Clinical Scholars in Public Health, Women's Health, Neonatology, Dermatology and Gene Therapy



NEW YORK (January 22, 2007) — Five physician-scholars have been granted newly established prestigious Clinical Scholar Awards by Weill Cornell Medical College. Funded through $1 million endowed gifts, each award recognizes an outstanding junior faculty member, providing financial support for three to six years for research and teaching. The following five faculty recently named are specialists in public health; women's health; neonatology; dermatology; and pulmonary and critical care medicine.

The recipients and awards include: Dr. John A. Carucci, the Clinique Clinical Scholar; Dr. Lisa Eiland, the Friedman Family Foundation Clinical Scholar in Newborn Medicine; Dr. Ben-Gary Harvey, the James P. Smith, M.D. Clinical Scholar; Dr. Lisa Kern, the Nanette Laitman Clinical Scholar in Public Health/Clinical Evaluation; and Dr. Erica C. Jones, the Sanford B. Ehrenkranz Family Clinical Scholar in Women's Health.

"By enabling top-caliber junior faculty to advance their clinical expertise through biomedical research, the Clinical Scholars Program is a critical investment in Weill Cornell's research enterprise," says Dr. Antonio M. Gotto Jr., dean of Weill Cornell Medical College. "It will also help us recruit and retain the best faculty, while ensuring the vitality of our mission, and our position among the nation's premier medical colleges."

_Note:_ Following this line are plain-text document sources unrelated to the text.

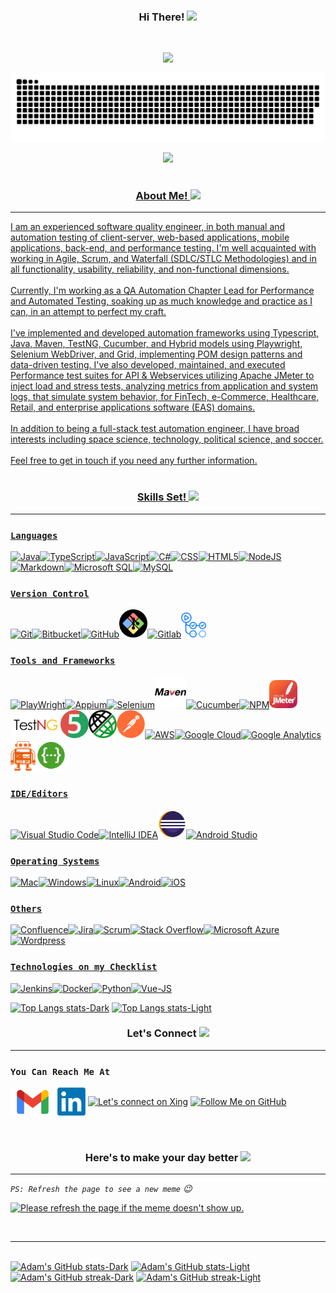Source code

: <h3 align="center"> Hi There! <img src="https://raw.githubusercontent.com/Tarikul-Islam-Anik/Animated-Fluent-Emojis/master/Emojis/Hand%20gestures/Waving%20Hand%20Medium-Light%20Skin%20Tone.png" width="30"/></h3>
<br />

<p align="center"><a href="https://github.com/Aboulfetouh/Aboulfetouh"><img src="https://readme-typing-svg.herokuapp.com?font=Cabin&color=E041FF&size=36&pause=1000&center=true&vCenter=true&width=650&height=55&lines=Welcome+to+my+profile!;I'm+A+Test+Automation+Enthusiastic+%F0%9F%A4%96;Building+test+automation+frameworks;Test+execution%2C+and+script+troubleshooting;Feel+free+to+get+in+touch!+%F0%9F%98%84">

<p align="center"><img src="https://github.com/Aboulfetouh/Aboulfetouh/blob/main/config/github-contribution-grid-snake.svg">
<p align="center"><img src="https://api.visitorbadge.io/api/VisitorHit?path=aboulfetouh&label=Git%20Visitors&repo=github-visitors-badge&countColor=mediumorchid"/>
<br />
<br />
<h3 align="center"> About Me! <img src="https://img.icons8.com/color/26/null/facial-recognition-scan.png"/></h3><hr>
I am an experienced software quality engineer, in both manual and automation testing of client-server, web-based applications, mobile applications, back-end, and performance testing. I'm well acquainted with working in Agile, Scrum, and Waterfall (SDLC/STLC Methodologies) and in all functionality, usability, reliability, and non-functional dimensions.<br /><br />
Currently, I'm working as a QA Automation Chapter Lead for Performance and Automated Testing, soaking up as much knowledge and practice as I can, in an attempt to perfect my craft.<br /><br />
I've implemented and developed automation frameworks using Typescript, Java, Maven, TestNG, Cucumber, and Hybrid models using Playwright, Selenium WebDriver, and Grid, implementing POM design patterns and data-driven testing. I've also developed, maintained, and executed Performance test suites for API & Webservices utilizing Apache JMeter to inject load and stress tests, analyzing metrics from application and system logs, that simulate system behavior, for FinTech, e-Commerce, Healthcare, Retail, and enterprise applications software (EAS) domains.<br /><br />
In addition to being a full-stack test automation engineer, I have broad interests including space science, technology, political science, and soccer.<br /><br />
Feel free to get in touch if you need any further information.<br /><br />
<h3 align="center"> Skills Set! <img src="https://img.icons8.com/ios-filled/26/000000/lion-head.png"/></h3><hr>

### `Languages`

<img src="https://img.icons8.com/color/45/000000/java-coffee-cup-logo--v2.png" title="Java"/><img src="https://img.icons8.com/color/45/null/typescript.png" title="TypeScript"/><img src="https://img.icons8.com/color/45/000000/javascript--v1.png" title="JavaScript"/><img src="https://img.icons8.com/color/45/000000/c-sharp-logo.png" title="C#"/><img src="https://img.icons8.com/color/45/000000/css3.png" title="CSS"/><img src="https://img.icons8.com/color/45/000000/html-5--v1.png" title="HTML5"/><img src="https://img.icons8.com/color/45/nodejs.png" title="NodeJS"/><img src="https://img.icons8.com/ultraviolet/45/markdown.png" title="Markdown"/><img src="https://img.icons8.com/color/45/000000/microsoft-sql-server.png" title="Microsoft SQL"/><img src="https://img.icons8.com/fluency/50/000000/mysql-logo.png" title="MySQL"/><br />

### `Version Control`

<img src="https://img.icons8.com/color/45/000000/git.png" title="Git"/><img src="https://img.icons8.com/color/45/000000/bitbucket.png" title="Bitbucket"/><img src="https://img.icons8.com/color/45/github--v1.png" title="GitHub"/><img src="https://github.com/Aboulfetouh/Aboulfetouh/blob/main/Social/Gitbash.png" title="Git Bash" width="45px"/><img src="https://img.icons8.com/color/45/000000/gitlab.png" title="Gitlab"/><img src="https://github.com/Aboulfetouh/Aboulfetouh/blob/main/Social/Gitactions.png" title="Git Actions" width="40px"/><br />

### `Tools and Frameworks`

<img src="https://pbs.twimg.com/profile_images/1318604600677527552/stk8sqYZ_400x400.png" title="PlayWright" width="45px"/><img src="https://brandslogos.com/wp-content/uploads/images/large/appium-logo.png" title="Appium" width="40px"/><img src="https://img.icons8.com/office/45/000000/selenium-test-automation.png" title="Selenium"/><img src="https://github.com/Aboulfetouh/Aboulfetouh/blob/main/Social/maven-svgrepo-com.svg" title="Maven" width="50px"/><img src="https://www.vectorlogo.zone/logos/cucumberio/cucumberio-icon.svg" title="Cucumber" width="45px"/><img src="https://img.icons8.com/color/45/npm.png" title="NPM"/><img src="https://github.com/Aboulfetouh/Aboulfetouh/blob/main/Social/Apache_JMeter.png" title="JMeter" width="45px"/><img src="https://github.com/Aboulfetouh/Aboulfetouh/blob/main/Social/TestNG.png" title="TestNG" width="80px"/><img src="https://github.com/Aboulfetouh/Aboulfetouh/blob/main/Social/junit5-banner.png" title="JUnit" width="45px"/><img src="https://github.com/Aboulfetouh/Aboulfetouh/blob/main/Social/rest-assured-logo.png" title="Rest-Assured" width="45px"/><img src="https://github.com/Aboulfetouh/Aboulfetouh/blob/main/Social/Postman.png" title="Postman" width="45px"/><img src="https://img.icons8.com/color/50/000000/amazon-web-services.png" title="AWS"/><img src="https://img.icons8.com/color/50/000000/google-cloud.png" title="Google Cloud"/><img src="https://img.icons8.com/color/50/000000/google-analytics.png" title="Google Analytics"/><img src="https://github.com/Aboulfetouh/Aboulfetouh/blob/main/Social/webdriverio.png" title="WebDriverIO" width="40px"/><img src="https://github.com/Aboulfetouh/Aboulfetouh/blob/main/Social/swagger-logo.png" title="Swagger" width="50px"/><br />

### `IDE/Editors`

<img src="https://img.icons8.com/color/45/000000/visual-studio-code-2019.png" title="Visual Studio Code"/><img src="https://img.icons8.com/color/45/000000/intellij-idea.png" title="IntelliJ IDEA"/><img src="https://github.com/Aboulfetouh/Aboulfetouh/blob/main/Social/EclipseIde.png" title="Eclipse IDE" width="45px"/><img src="https://img.icons8.com/color/45/000000/android-studio--v2.png" title="Android Studio"/><br />

### `Operating Systems`

<img src="https://img.icons8.com/color/45/mac-logo.png" title="Mac"/><img src="https://img.icons8.com/color/45/000000/windows-10.png" title="Windows"/><img src="https://img.icons8.com/color/45/000000/linux--v1.png" title="Linux"/><img src="https://img.icons8.com/color/45/000000/android-os.png" title="Android"/><img src="https://img.icons8.com/color/48/ios-logo.png" title="iOS"/><br />

### `Others`

<img src="https://img.icons8.com/color/45/000000/confluence--v2.png" title="Confluence"/><img src="https://img.icons8.com/color/45/000000/jira.png" title="Jira"/><img src="https://img.icons8.com/external-flaticons-flat-flat-icons/45/external-scrum-agile-flaticons-flat-flat-icons-2.png" title="Scrum" width="45px"/><img src="https://img.icons8.com/color/45/000000/stackoverflow.png" title="Stack Overflow"/><img src="https://img.icons8.com/fluency/45/azure-1.png" title="Microsoft Azure"/><img src="https://img.icons8.com/color/45/000000/wordpress.png" title="Wordpress"/><br />

### `Technologies on my Checklist`

<img src="https://img.icons8.com/color/45/000000/jenkins.png" title="Jenkins"/><img src="https://img.icons8.com/color/45/000000/docker.png" title="Docker"/><img src="https://img.icons8.com/color/45/000000/python--v1.png" title="Python"/><img src="https://img.icons8.com/color/45/vue-js.png" title="Vue-JS"/><br />

[![Top Langs stats-Dark](https://github-readme-stats.vercel.app/api/top-langs/?username=Aboulfetouh&langs_count=6&hide_progress=false&show_icons=true&theme=dracula#gh-dark-mode-only)](https://github.com/Aboulfetouh/github-readme-stats#gh-dark-mode-only)
[![Top Langs stats-Light](https://github-readme-stats.vercel.app/api/top-langs/?username=Aboulfetouh&langs_count=6&hide_progress=false&show_icons=true&theme=default#gh-light-mode-only)](https://github.com/Aboulfetouh/github-readme-stats#gh-light-mode-only)


<h3 align="center"> Let's Connect <img src="https://img.icons8.com/nolan/26/share-2.png"/></h3><hr>

### `You Can Reach Me At`

[<img src="https://github.com/Aboulfetouh/Aboulfetouh/blob/main/Social/Gmail.png" height="40em" align="center" alt="Send Me an Email" title="Send Me an Email"/>](mailto:itsmomahmoud@gmail.com) 
[<img src="https://github.com/Aboulfetouh/Aboulfetouh/blob/main/Social/Linkedin.png" height="45em" align="center" alt="Follow Me on LinkedIn" title="Follow Me on LinkedIn"/>](https://www.linkedin.com/in/itsmomahmoud) 
[<img src="https://img.icons8.com/external-tal-revivo-color-tal-revivo/40/external-xing-a-european-career-oriented-social-networking-site-logo-color-tal-revivo.png" height="45em" align="center" alt="Let's connect on Xing" title="Let's connect on Xing"/>](https://www.xing.com/profile/Mohamed_Mahmoud056517) 
[<img src="https://img.icons8.com/color/55/000000/github-2.png" height="55em" align="center" alt="Follow Me on GitHub" title="Follow Me on GitHub"/>](https://github.com/Aboulfetouh)
<br />
<br />
<br />


<h3 align="center"> Here's to make your day better  <img src="https://img.icons8.com/ios/26/000000/9gag.png"/></h3>
<hr>

_`PS: Refresh the page to see a new meme` :wink:_

<a href="https://github.com/Aboulfetouh/Aboulfetouh"><img src='https://camo.githubusercontent.com/d809aad38fc10dac3806149506748f6c116f4602e9df8e0e93de1819b4d901ae/68747470733a2f2f6d656d65722d7472696e69622e76657263656c2e6170702f' title="Meme" alt="Please refresh the page if the meme doesn't show up." height="400">


<br /><hr><br />
[![Adam's GitHub stats-Dark](https://github-readme-stats-pink-three-66.vercel.app/api?username=Aboulfetouh&show_icons=true&locale=en&theme=dark#gh-dark-mode-only)](https://github.com/Aboulfetouh/github-readme-stats#gh-dark-mode-only)
[![Adam's GitHub stats-Light](https://github-readme-stats-pink-three-66.vercel.app/api?username=Aboulfetouh&show_icons=true&locale=en&theme=default#gh-light-mode-only)](https://github.com/Aboulfetouh/github-readme-stats#gh-light-mode-only)
[![Adam's GitHub streak-Dark](https://github-readme-streak-stats.herokuapp.com?user=aboulfetouh&border_radius=5&theme=dark#gh-dark-mode-only)](https://github.com/Aboulfetouh/github-readme-stats#gh-dark-mode-only)
[![Adam's GitHub streak-Light](https://github-readme-streak-stats.herokuapp.com?user=aboulfetouh&border_radius=5&theme=default#gh-light-mode-only)](https://github.com/Aboulfetouh/github-readme-stats#gh-light-mode-only)
<br />

<!--
**Aboulfetouh/Aboulfetouh** is a ✨ _special_ ✨ repository because its `README.md` (this file) appears on your GitHub profile.

Here are some ideas to get you started:

- 🔭 I’m currently working on ...
- 🌱 I’m currently learning ...
- 👯 I’m looking to collaborate on ...
- 🤔 I’m looking for help with ...
- 💬 Ask me about ...
- 📫 How to reach me: ...
- 😄 Pronouns: ...
- ⚡ Fun fact: ...
style="color:#0ED6FFFF"

[<img src="https://github.com/Aboulfetouh/Aboulfetouh/blob/main/Social/Instagram.png" height="40em" align="center" alt="Follow Me on Instagram" title="Follow Me on Instagram"/>](https://www.instagram.com/???/)
[<img src="https://img.icons8.com/color/144/000000/twitter--v2.png" height="50em" align="center" alt="Follow Me on Twitter" title="Follow Me on Twitter"/>](https://twitter.com/???)
[<img src="https://img.icons8.com/color/144/000000/gitlab.png" height="50em" align="center" alt="Follow Me on GitLab" title="Follow Me on GitLab"/>](https://gitlab.com/Aboulfetouh)
  <img src="https://camo.githubusercontent.com/992babdffd8c74a1502de375fbdf7e4d54773242/68747470733a2f2f6d656469612e67697068792e636f6d2f6d656469612f53576f536b4e36447854737a71494b4571762f67697068792e676966" width="400"/> -->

Clinical Scholars, junior faculty who are either assistant or associate professors, are appointed by the dean and the Board of Overseers and serve an initial three-year term, renewable at the dean's discretion.

Established during the recently completed capital campaign, Advancing the Clinical Mission, the program connects donors directly with faculty and their research programs.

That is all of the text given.